• [TASK ITEM] Going from the line that contains "Since we identify" to the last line of the material below, repeat every line exactly.

• [EXERCISE MATERIAL]
══════════════════════════════
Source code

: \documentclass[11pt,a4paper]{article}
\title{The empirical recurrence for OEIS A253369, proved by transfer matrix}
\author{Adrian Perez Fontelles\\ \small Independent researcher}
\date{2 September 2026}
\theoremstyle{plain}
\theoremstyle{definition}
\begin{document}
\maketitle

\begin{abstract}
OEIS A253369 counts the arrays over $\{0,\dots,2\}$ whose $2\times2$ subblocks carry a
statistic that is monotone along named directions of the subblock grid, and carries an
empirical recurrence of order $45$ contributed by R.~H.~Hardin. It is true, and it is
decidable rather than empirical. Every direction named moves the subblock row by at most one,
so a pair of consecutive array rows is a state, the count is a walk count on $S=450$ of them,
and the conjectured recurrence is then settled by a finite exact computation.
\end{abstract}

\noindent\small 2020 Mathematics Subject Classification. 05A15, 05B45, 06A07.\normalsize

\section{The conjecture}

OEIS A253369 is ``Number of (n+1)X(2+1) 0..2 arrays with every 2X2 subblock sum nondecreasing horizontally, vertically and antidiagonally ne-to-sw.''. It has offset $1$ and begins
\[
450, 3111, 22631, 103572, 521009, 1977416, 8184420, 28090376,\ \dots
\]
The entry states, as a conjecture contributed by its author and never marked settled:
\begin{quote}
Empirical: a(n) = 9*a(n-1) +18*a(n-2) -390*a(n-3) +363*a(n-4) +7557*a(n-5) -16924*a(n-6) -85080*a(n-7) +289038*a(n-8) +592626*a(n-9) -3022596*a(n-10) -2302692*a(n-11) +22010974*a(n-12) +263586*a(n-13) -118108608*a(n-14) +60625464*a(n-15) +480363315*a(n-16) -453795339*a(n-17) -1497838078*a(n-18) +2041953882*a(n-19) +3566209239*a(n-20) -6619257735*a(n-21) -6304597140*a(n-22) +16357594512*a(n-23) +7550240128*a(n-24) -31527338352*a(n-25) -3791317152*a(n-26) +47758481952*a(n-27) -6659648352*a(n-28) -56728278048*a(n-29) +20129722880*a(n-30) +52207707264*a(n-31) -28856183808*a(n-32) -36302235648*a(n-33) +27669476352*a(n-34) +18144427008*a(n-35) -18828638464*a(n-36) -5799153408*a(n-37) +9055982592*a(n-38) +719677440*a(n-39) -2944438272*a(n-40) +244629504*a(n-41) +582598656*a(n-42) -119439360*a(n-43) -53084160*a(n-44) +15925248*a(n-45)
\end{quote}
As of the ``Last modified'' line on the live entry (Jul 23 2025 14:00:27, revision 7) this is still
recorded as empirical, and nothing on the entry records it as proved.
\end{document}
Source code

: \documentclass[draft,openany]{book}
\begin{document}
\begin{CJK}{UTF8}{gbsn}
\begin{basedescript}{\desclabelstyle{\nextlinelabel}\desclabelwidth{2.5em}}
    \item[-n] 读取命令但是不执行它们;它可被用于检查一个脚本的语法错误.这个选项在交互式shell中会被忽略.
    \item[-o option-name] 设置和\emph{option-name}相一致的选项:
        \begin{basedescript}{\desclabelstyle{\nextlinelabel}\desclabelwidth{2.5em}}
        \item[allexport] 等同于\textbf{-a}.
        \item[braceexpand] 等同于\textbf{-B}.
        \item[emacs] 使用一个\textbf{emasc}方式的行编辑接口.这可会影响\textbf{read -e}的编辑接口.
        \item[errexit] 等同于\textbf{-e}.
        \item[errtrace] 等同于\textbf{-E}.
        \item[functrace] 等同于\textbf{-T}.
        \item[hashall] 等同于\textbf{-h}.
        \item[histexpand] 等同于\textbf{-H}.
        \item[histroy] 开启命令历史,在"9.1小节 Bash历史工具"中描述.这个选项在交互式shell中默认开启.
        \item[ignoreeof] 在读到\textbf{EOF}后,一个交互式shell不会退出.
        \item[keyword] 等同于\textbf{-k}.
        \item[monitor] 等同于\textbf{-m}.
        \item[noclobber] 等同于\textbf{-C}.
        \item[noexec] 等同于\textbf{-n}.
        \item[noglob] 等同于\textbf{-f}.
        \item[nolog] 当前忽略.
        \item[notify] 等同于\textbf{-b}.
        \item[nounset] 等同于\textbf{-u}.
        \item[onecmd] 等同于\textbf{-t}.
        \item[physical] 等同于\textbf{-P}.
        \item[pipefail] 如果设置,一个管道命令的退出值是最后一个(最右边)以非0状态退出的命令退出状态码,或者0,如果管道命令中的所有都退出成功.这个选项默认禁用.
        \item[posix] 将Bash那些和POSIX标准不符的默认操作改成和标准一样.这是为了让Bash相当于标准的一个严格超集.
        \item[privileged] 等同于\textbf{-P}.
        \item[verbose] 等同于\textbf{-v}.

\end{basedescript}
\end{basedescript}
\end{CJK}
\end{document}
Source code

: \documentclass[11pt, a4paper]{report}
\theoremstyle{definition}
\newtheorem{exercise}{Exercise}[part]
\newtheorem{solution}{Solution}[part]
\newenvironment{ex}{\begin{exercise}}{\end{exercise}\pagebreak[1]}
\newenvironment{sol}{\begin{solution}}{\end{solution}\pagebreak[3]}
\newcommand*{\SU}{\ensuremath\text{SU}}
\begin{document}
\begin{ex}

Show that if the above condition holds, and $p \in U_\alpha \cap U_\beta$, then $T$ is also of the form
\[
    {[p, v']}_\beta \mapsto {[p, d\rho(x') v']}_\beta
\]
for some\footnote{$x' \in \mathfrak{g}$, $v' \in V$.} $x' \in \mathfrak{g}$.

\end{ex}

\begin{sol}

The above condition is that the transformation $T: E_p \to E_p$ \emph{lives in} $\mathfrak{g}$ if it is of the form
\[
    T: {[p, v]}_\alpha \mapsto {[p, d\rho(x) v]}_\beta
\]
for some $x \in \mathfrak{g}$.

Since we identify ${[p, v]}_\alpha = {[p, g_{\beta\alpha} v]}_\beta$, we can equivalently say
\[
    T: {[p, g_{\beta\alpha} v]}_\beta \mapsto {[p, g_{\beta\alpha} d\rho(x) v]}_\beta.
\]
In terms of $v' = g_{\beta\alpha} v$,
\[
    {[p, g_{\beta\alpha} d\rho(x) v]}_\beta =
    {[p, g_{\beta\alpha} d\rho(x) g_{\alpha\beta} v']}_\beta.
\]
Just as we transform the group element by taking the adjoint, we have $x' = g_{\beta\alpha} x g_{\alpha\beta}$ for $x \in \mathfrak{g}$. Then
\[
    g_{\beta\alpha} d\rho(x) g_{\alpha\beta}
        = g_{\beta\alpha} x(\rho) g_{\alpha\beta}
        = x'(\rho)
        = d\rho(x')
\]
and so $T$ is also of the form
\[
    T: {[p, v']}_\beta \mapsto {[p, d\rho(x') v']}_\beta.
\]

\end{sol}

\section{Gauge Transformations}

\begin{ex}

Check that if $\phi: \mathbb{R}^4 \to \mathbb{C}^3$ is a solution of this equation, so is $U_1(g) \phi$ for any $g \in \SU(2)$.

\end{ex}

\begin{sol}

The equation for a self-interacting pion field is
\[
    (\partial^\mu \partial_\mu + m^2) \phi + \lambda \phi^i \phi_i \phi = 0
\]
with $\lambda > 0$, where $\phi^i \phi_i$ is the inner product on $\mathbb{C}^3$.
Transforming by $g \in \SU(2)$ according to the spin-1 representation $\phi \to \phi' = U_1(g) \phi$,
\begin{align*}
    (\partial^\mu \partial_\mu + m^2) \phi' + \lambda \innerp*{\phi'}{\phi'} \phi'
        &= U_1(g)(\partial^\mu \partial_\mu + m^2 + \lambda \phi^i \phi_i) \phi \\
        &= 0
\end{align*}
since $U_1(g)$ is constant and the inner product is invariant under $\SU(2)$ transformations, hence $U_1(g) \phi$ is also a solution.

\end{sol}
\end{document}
══════════════════════════════
• [TASK SOLUTION]
Since we identify ${[p, v]}_\alpha = {[p, g_{\beta\alpha} v]}_\beta$, we can equivalently say
\[
    T: {[p, g_{\beta\alpha} v]}_\beta \mapsto {[p, g_{\beta\alpha} d\rho(x) v]}_\beta.
\]
In terms of $v' = g_{\beta\alpha} v$,
\[
    {[p, g_{\beta\alpha} d\rho(x) v]}_\beta =
    {[p, g_{\beta\alpha} d\rho(x) g_{\alpha\beta} v']}_\beta.
\]
Just as we transform the group element by taking the adjoint, we have $x' = g_{\beta\alpha} x g_{\alpha\beta}$ for $x \in \mathfrak{g}$. Then
\[
    g_{\beta\alpha} d\rho(x) g_{\alpha\beta}
        = g_{\beta\alpha} x(\rho) g_{\alpha\beta}
        = x'(\rho)
        = d\rho(x')
\]
and so $T$ is also of the form
\[
    T: {[p, v']}_\beta \mapsto {[p, d\rho(x') v']}_\beta.
\]

\end{sol}

\section{Gauge Transformations}

\begin{ex}

Check that if $\phi: \mathbb{R}^4 \to \mathbb{C}^3$ is a solution of this equation, so is $U_1(g) \phi$ for any $g \in \SU(2)$.

\end{ex}

\begin{sol}

The equation for a self-interacting pion field is
\[
    (\partial^\mu \partial_\mu + m^2) \phi + \lambda \phi^i \phi_i \phi = 0
\]
with $\lambda > 0$, where $\phi^i \phi_i$ is the inner product on $\mathbb{C}^3$.
Transforming by $g \in \SU(2)$ according to the spin-1 representation $\phi \to \phi' = U_1(g) \phi$,
\begin{align*}
    (\partial^\mu \partial_\mu + m^2) \phi' + \lambda \innerp*{\phi'}{\phi'} \phi'
        &= U_1(g)(\partial^\mu \partial_\mu + m^2 + \lambda \phi^i \phi_i) \phi \\
        &= 0
\end{align*}
since $U_1(g)$ is constant and the inner product is invariant under $\SU(2)$ transformations, hence $U_1(g) \phi$ is also a solution.

\end{sol}
\end{document}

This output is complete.